=== TASK PROMPT ===
Go through the records and extract every line with the word "begin".

=== DATA FOR ANALYSIS ===
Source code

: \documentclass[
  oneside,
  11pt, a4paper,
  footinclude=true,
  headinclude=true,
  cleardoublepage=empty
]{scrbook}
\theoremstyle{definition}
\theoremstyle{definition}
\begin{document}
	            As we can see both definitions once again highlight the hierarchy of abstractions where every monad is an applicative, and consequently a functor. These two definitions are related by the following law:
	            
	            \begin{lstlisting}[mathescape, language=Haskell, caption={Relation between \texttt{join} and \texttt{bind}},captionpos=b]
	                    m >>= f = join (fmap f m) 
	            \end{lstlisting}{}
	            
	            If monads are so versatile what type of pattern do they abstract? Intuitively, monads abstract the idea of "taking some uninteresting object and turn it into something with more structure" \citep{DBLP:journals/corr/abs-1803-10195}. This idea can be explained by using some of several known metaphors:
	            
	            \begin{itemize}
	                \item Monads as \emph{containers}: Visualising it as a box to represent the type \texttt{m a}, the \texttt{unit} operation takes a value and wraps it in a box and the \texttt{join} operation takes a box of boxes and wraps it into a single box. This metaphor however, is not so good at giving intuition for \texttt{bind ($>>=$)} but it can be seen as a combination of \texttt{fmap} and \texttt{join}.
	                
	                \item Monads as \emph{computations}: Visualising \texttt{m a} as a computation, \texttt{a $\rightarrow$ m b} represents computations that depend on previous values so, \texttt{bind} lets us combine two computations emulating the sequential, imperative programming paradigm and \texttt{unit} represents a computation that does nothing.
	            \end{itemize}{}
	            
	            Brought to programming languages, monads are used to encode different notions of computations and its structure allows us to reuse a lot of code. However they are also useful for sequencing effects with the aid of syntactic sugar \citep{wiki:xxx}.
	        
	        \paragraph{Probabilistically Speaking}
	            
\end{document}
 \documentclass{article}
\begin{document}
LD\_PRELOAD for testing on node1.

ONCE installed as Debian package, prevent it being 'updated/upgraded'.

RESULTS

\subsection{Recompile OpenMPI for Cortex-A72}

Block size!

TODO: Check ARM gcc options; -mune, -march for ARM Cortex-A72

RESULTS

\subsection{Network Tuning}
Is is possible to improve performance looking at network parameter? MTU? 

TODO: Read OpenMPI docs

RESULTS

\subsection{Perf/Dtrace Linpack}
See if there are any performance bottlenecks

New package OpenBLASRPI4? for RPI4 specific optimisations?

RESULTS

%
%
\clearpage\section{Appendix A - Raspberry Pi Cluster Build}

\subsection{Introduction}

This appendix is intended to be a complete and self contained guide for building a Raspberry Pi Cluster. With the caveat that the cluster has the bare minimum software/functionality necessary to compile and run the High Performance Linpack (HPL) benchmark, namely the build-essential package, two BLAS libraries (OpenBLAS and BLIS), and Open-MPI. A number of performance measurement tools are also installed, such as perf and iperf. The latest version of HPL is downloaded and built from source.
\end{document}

=== RESULT FOR THIS EXERCISE ===
\begin{document}
	            \begin{lstlisting}[mathescape, language=Haskell, caption={Relation between \texttt{join} and \texttt{bind}},captionpos=b]
	            \begin{itemize}
\begin{document}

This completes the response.